_Exercise objective_
Transcribe all the records exactly and omit any images they hold.

Stored data:
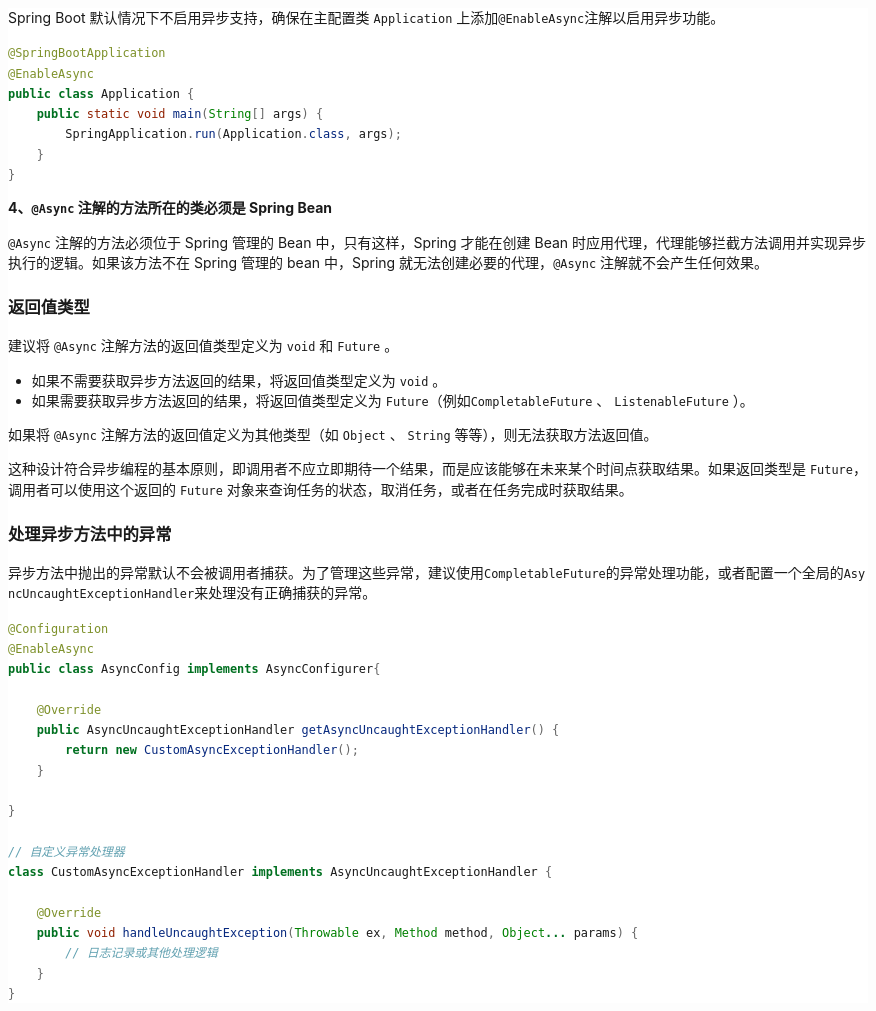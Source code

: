 Spring Boot 默认情况下不启用异步支持，确保在主配置类 `Application` 上添加`@EnableAsync`注解以启用异步功能。

```java
@SpringBootApplication
@EnableAsync
public class Application {
    public static void main(String[] args) {
        SpringApplication.run(Application.class, args);
    }
}
```

**4、`@Async` 注解的方法所在的类必须是 Spring Bean**

`@Async` 注解的方法必须位于 Spring 管理的 Bean 中，只有这样，Spring 才能在创建 Bean 时应用代理，代理能够拦截方法调用并实现异步执行的逻辑。如果该方法不在 Spring 管理的 bean 中，Spring 就无法创建必要的代理，`@Async` 注解就不会产生任何效果。

### 返回值类型

建议将 `@Async` 注解方法的返回值类型定义为 `void` 和 `Future` 。

- 如果不需要获取异步方法返回的结果，将返回值类型定义为 `void` 。
- 如果需要获取异步方法返回的结果，将返回值类型定义为 `Future`（例如`CompletableFuture` 、 `ListenableFuture` ）。

如果将 `@Async` 注解方法的返回值定义为其他类型（如 `Object` 、 `String` 等等），则无法获取方法返回值。

这种设计符合异步编程的基本原则，即调用者不应立即期待一个结果，而是应该能够在未来某个时间点获取结果。如果返回类型是 `Future`，调用者可以使用这个返回的 `Future` 对象来查询任务的状态，取消任务，或者在任务完成时获取结果。

### 处理异步方法中的异常

异步方法中抛出的异常默认不会被调用者捕获。为了管理这些异常，建议使用`CompletableFuture`的异常处理功能，或者配置一个全局的`AsyncUncaughtExceptionHandler`来处理没有正确捕获的异常。

```java
@Configuration
@EnableAsync
public class AsyncConfig implements AsyncConfigurer{

    @Override
    public AsyncUncaughtExceptionHandler getAsyncUncaughtExceptionHandler() {
        return new CustomAsyncExceptionHandler();
    }

}

// 自定义异常处理器
class CustomAsyncExceptionHandler implements AsyncUncaughtExceptionHandler {

    @Override
    public void handleUncaughtException(Throwable ex, Method method, Object... params) {
        // 日志记录或其他处理逻辑
    }
}
```
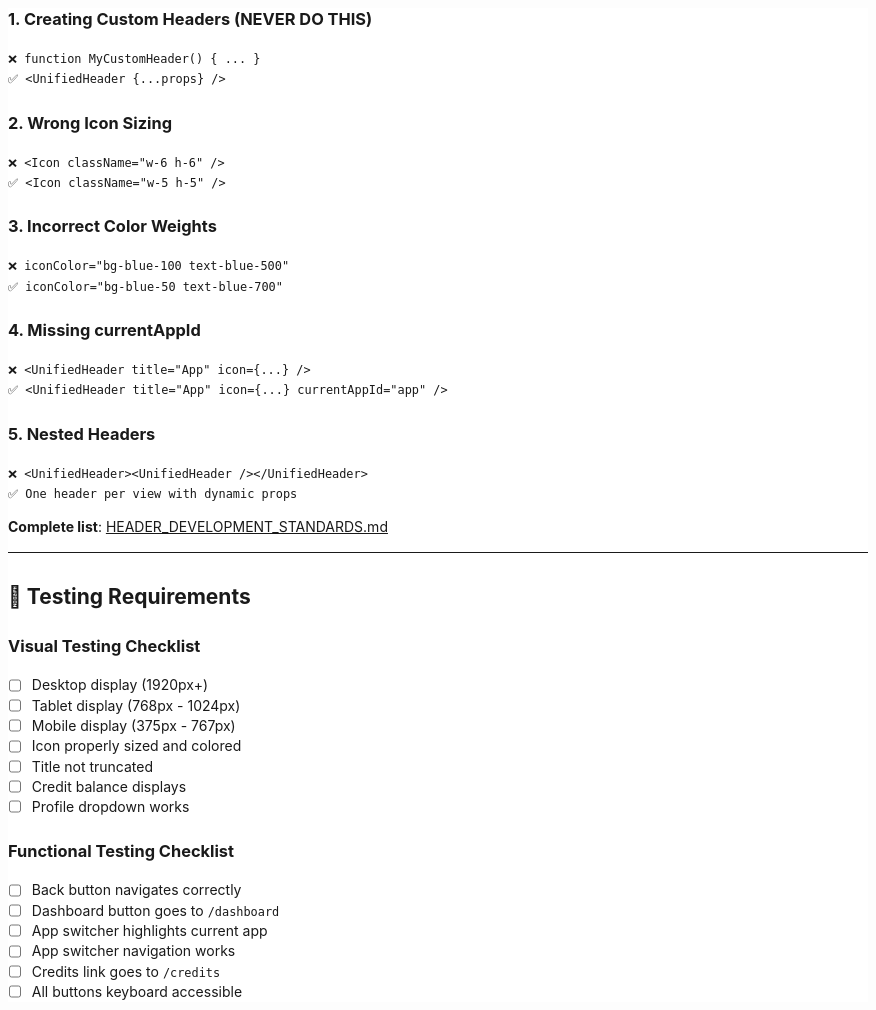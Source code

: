 ### 1. Creating Custom Headers (NEVER DO THIS)
```tsx
❌ function MyCustomHeader() { ... }
✅ <UnifiedHeader {...props} />
```

### 2. Wrong Icon Sizing
```tsx
❌ <Icon className="w-6 h-6" />
✅ <Icon className="w-5 h-5" />
```

### 3. Incorrect Color Weights
```tsx
❌ iconColor="bg-blue-100 text-blue-500"
✅ iconColor="bg-blue-50 text-blue-700"
```

### 4. Missing currentAppId
```tsx
❌ <UnifiedHeader title="App" icon={...} />
✅ <UnifiedHeader title="App" icon={...} currentAppId="app" />
```

### 5. Nested Headers
```tsx
❌ <UnifiedHeader><UnifiedHeader /></UnifiedHeader>
✅ One header per view with dynamic props
```

**Complete list**: [HEADER_DEVELOPMENT_STANDARDS.md](./HEADER_DEVELOPMENT_STANDARDS.md#anti-patterns)

---

## 🧪 Testing Requirements

### Visual Testing Checklist
- [ ] Desktop display (1920px+)
- [ ] Tablet display (768px - 1024px)
- [ ] Mobile display (375px - 767px)
- [ ] Icon properly sized and colored
- [ ] Title not truncated
- [ ] Credit balance displays
- [ ] Profile dropdown works

### Functional Testing Checklist
- [ ] Back button navigates correctly
- [ ] Dashboard button goes to `/dashboard`
- [ ] App switcher highlights current app
- [ ] App switcher navigation works
- [ ] Credits link goes to `/credits`
- [ ] All buttons keyboard accessible
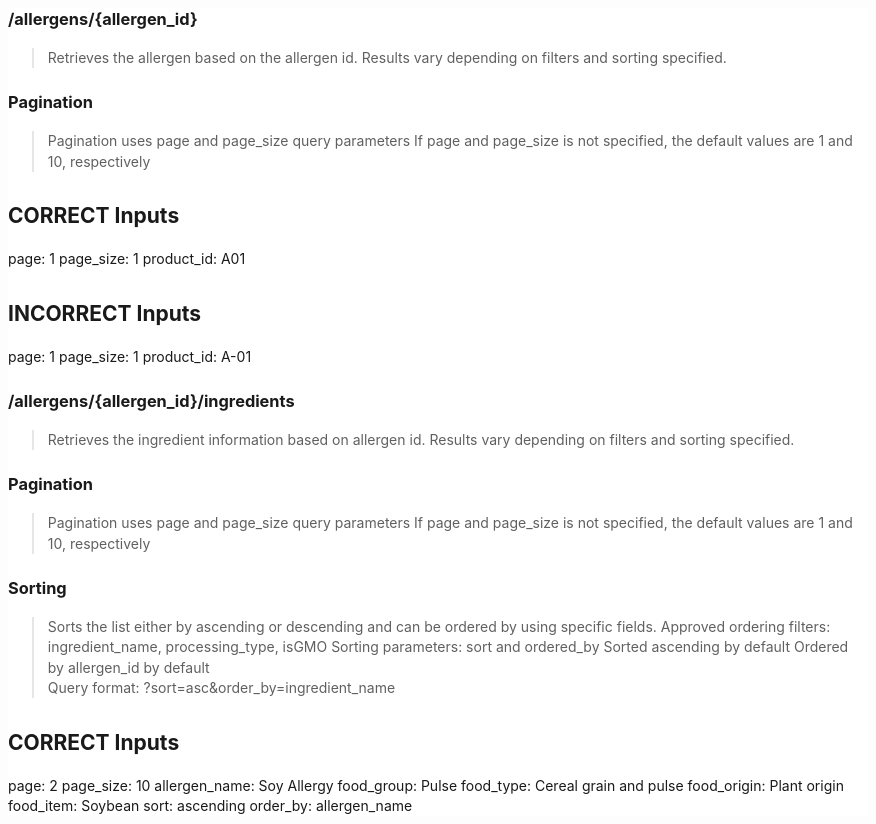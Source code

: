 

### /allergens/{allergen_id}

> Retrieves the allergen based on the allergen id. Results vary depending on filters and sorting specified. 

### Pagination

> Pagination uses page and page_size query parameters
> If page and page_size is not specified, the default values are 1 and 10, respectively

## CORRECT Inputs

page: 1 
page_size: 1
product_id: A01

## INCORRECT Inputs

page: 1 
page_size: 1
product_id: A-01


### /allergens/{allergen_id}/ingredients

> Retrieves the ingredient information based on allergen id. Results vary depending on filters and sorting specified. 

### Pagination

> Pagination uses page and page_size query parameters
> If page and page_size is not specified, the default values are 1 and 10, respectively

### Sorting 

> Sorts the list either by ascending or descending and can be ordered by using specific fields.
> Approved ordering filters: ingredient_name, processing_type, isGMO
> Sorting parameters: sort and ordered_by
> Sorted ascending by default
> Ordered by allergen_id by default   
> Query format: ?sort=asc&order_by=ingredient_name  
 

## CORRECT Inputs

page: 2 
page_size: 10
allergen_name: Soy Allergy
food_group: Pulse
food_type: Cereal grain and pulse
food_origin: Plant origin
food_item: Soybean
sort: ascending
order_by: allergen_name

_Reply_
Source code

: Spring Boot 默认情况下不启用异步支持，确保在主配置类 `Application` 上添加`@EnableAsync`注解以启用异步功能。

```java
@SpringBootApplication
@EnableAsync
public class Application {
    public static void main(String[] args) {
        SpringApplication.run(Application.class, args);
    }
}
```

**4、`@Async` 注解的方法所在的类必须是 Spring Bean**

`@Async` 注解的方法必须位于 Spring 管理的 Bean 中，只有这样，Spring 才能在创建 Bean 时应用代理，代理能够拦截方法调用并实现异步执行的逻辑。如果该方法不在 Spring 管理的 bean 中，Spring 就无法创建必要的代理，`@Async` 注解就不会产生任何效果。

### 返回值类型

建议将 `@Async` 注解方法的返回值类型定义为 `void` 和 `Future` 。

- 如果不需要获取异步方法返回的结果，将返回值类型定义为 `void` 。
- 如果需要获取异步方法返回的结果，将返回值类型定义为 `Future`（例如`CompletableFuture` 、 `ListenableFuture` ）。

如果将 `@Async` 注解方法的返回值定义为其他类型（如 `Object` 、 `String` 等等），则无法获取方法返回值。

这种设计符合异步编程的基本原则，即调用者不应立即期待一个结果，而是应该能够在未来某个时间点获取结果。如果返回类型是 `Future`，调用者可以使用这个返回的 `Future` 对象来查询任务的状态，取消任务，或者在任务完成时获取结果。

### 处理异步方法中的异常

异步方法中抛出的异常默认不会被调用者捕获。为了管理这些异常，建议使用`CompletableFuture`的异常处理功能，或者配置一个全局的`AsyncUncaughtExceptionHandler`来处理没有正确捕获的异常。

```java
@Configuration
@EnableAsync
public class AsyncConfig implements AsyncConfigurer{

    @Override
    public AsyncUncaughtExceptionHandler getAsyncUncaughtExceptionHandler() {
        return new CustomAsyncExceptionHandler();
    }

}

// 自定义异常处理器
class CustomAsyncExceptionHandler implements AsyncUncaughtExceptionHandler {

    @Override
    public void handleUncaughtException(Throwable ex, Method method, Object... params) {
        // 日志记录或其他处理逻辑
    }
}
```
Source code

: ### 1. Creating Custom Headers (NEVER DO THIS)
```tsx
❌ function MyCustomHeader() { ... }
✅ <UnifiedHeader {...props} />
```

### 2. Wrong Icon Sizing
```tsx
❌ <Icon className="w-6 h-6" />
✅ <Icon className="w-5 h-5" />
```

### 3. Incorrect Color Weights
```tsx
❌ iconColor="bg-blue-100 text-blue-500"
✅ iconColor="bg-blue-50 text-blue-700"
```

### 4. Missing currentAppId
```tsx
❌ <UnifiedHeader title="App" icon={...} />
✅ <UnifiedHeader title="App" icon={...} currentAppId="app" />
```

### 5. Nested Headers
```tsx
❌ <UnifiedHeader><UnifiedHeader /></UnifiedHeader>
✅ One header per view with dynamic props
```

**Complete list**: [HEADER_DEVELOPMENT_STANDARDS.md](./HEADER_DEVELOPMENT_STANDARDS.md#anti-patterns)

---

## 🧪 Testing Requirements

### Visual Testing Checklist
- [ ] Desktop display (1920px+)
- [ ] Tablet display (768px - 1024px)
- [ ] Mobile display (375px - 767px)
- [ ] Icon properly sized and colored
- [ ] Title not truncated
- [ ] Credit balance displays
- [ ] Profile dropdown works

### Functional Testing Checklist
- [ ] Back button navigates correctly
- [ ] Dashboard button goes to `/dashboard`
- [ ] App switcher highlights current app
- [ ] App switcher navigation works
- [ ] Credits link goes to `/credits`
- [ ] All buttons keyboard accessible
Source code

: 

### /allergens/{allergen_id}

> Retrieves the allergen based on the allergen id. Results vary depending on filters and sorting specified. 

### Pagination

> Pagination uses page and page_size query parameters
> If page and page_size is not specified, the default values are 1 and 10, respectively

## CORRECT Inputs

page: 1 
page_size: 1
product_id: A01

## INCORRECT Inputs

page: 1 
page_size: 1
product_id: A-01


### /allergens/{allergen_id}/ingredients

> Retrieves the ingredient information based on allergen id. Results vary depending on filters and sorting specified. 

### Pagination

> Pagination uses page and page_size query parameters
> If page and page_size is not specified, the default values are 1 and 10, respectively

### Sorting 

> Sorts the list either by ascending or descending and can be ordered by using specific fields.
> Approved ordering filters: ingredient_name, processing_type, isGMO
> Sorting parameters: sort and ordered_by
> Sorted ascending by default
> Ordered by allergen_id by default   
> Query format: ?sort=asc&order_by=ingredient_name  
 

## CORRECT Inputs

page: 2 
page_size: 10
allergen_name: Soy Allergy
food_group: Pulse
food_type: Cereal grain and pulse
food_origin: Plant origin
food_item: Soybean
sort: ascending
order_by: allergen_name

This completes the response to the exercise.